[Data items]
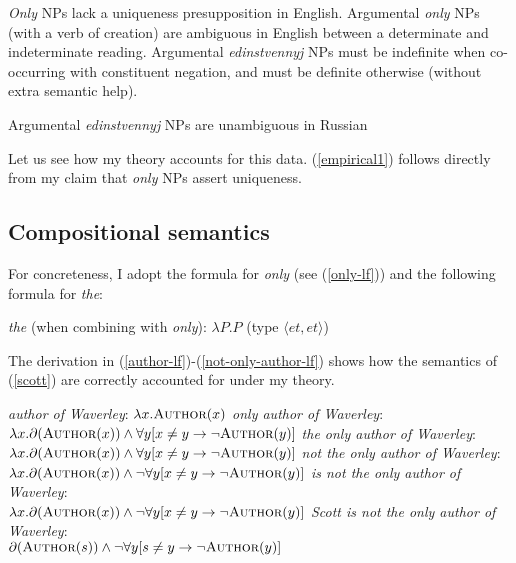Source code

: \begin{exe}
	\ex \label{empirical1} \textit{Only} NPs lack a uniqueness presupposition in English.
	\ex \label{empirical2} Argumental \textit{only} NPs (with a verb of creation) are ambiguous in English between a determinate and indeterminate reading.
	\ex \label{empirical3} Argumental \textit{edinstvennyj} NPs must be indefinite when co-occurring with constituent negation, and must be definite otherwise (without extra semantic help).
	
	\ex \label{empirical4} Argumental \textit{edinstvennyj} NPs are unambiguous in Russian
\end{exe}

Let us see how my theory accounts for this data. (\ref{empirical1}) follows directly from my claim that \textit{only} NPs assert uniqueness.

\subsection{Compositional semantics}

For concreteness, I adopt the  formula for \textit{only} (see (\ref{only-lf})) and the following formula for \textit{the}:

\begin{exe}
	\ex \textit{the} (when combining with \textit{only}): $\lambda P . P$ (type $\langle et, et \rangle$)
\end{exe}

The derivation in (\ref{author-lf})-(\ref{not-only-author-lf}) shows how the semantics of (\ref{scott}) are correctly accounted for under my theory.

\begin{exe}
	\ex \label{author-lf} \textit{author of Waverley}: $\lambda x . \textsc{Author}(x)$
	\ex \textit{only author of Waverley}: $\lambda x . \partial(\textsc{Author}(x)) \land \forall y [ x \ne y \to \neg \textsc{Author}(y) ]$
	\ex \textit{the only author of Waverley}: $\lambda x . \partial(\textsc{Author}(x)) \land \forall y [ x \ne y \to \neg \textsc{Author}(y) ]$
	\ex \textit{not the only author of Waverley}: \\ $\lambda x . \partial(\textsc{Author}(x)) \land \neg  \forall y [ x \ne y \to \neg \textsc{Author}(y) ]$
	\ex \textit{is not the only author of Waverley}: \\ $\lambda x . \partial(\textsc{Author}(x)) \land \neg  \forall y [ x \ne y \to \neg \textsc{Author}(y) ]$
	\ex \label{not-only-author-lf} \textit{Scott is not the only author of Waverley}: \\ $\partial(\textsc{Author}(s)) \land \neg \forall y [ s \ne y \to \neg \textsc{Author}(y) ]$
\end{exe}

* * *

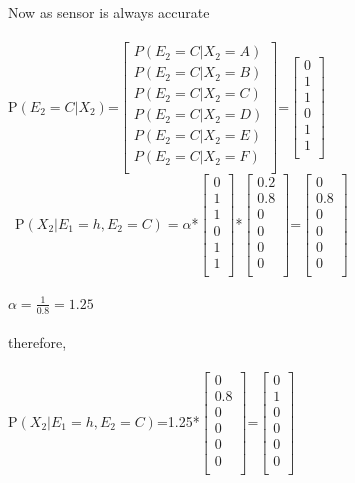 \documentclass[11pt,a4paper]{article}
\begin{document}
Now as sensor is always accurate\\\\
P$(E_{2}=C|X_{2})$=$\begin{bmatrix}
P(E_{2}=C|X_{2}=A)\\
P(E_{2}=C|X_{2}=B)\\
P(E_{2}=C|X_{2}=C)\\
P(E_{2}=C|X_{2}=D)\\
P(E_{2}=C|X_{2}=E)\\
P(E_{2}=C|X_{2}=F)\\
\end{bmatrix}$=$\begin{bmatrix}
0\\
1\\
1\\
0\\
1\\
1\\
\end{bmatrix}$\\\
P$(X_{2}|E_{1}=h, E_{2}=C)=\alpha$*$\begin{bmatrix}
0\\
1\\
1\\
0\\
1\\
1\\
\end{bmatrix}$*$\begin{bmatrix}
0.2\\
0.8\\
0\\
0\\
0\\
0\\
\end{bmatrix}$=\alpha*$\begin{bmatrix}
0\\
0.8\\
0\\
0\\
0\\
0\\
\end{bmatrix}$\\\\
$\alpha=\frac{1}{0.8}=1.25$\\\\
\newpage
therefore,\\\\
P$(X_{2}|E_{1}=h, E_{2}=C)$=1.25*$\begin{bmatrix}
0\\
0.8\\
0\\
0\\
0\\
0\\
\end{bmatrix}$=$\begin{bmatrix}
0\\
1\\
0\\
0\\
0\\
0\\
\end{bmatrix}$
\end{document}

--

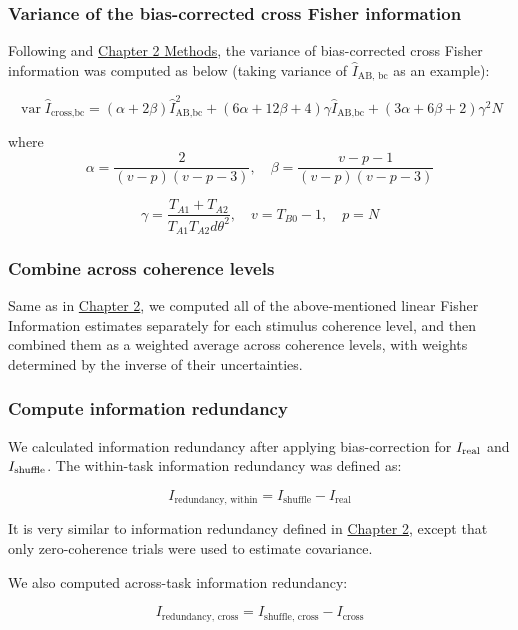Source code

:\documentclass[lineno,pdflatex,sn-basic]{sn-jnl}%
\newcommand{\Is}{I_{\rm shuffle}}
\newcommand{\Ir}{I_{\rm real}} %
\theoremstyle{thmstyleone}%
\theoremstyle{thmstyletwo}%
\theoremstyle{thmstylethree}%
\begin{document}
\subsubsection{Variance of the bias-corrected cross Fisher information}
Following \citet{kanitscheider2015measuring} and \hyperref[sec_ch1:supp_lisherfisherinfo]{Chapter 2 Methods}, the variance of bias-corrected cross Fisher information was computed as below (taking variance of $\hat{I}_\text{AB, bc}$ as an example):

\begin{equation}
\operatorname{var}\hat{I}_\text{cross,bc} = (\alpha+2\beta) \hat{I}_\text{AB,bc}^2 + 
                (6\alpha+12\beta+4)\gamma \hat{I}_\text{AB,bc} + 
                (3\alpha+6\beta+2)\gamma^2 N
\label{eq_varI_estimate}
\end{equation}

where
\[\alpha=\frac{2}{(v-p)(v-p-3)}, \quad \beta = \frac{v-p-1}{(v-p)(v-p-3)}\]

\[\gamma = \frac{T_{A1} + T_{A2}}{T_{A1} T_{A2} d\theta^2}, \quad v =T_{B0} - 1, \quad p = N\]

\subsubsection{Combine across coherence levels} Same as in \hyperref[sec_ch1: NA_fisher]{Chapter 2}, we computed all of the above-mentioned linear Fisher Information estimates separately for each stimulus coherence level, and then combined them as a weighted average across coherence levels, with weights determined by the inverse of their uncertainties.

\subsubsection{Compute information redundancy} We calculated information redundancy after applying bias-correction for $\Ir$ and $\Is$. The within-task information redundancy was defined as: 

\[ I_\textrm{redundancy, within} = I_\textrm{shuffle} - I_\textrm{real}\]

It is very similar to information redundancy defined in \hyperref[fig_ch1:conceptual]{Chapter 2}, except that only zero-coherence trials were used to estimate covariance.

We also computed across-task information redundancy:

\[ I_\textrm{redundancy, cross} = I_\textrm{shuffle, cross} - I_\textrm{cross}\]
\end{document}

Work request:
Your task is to count the lines of the records that contain "bias". Answer with only that number.

Response area:
3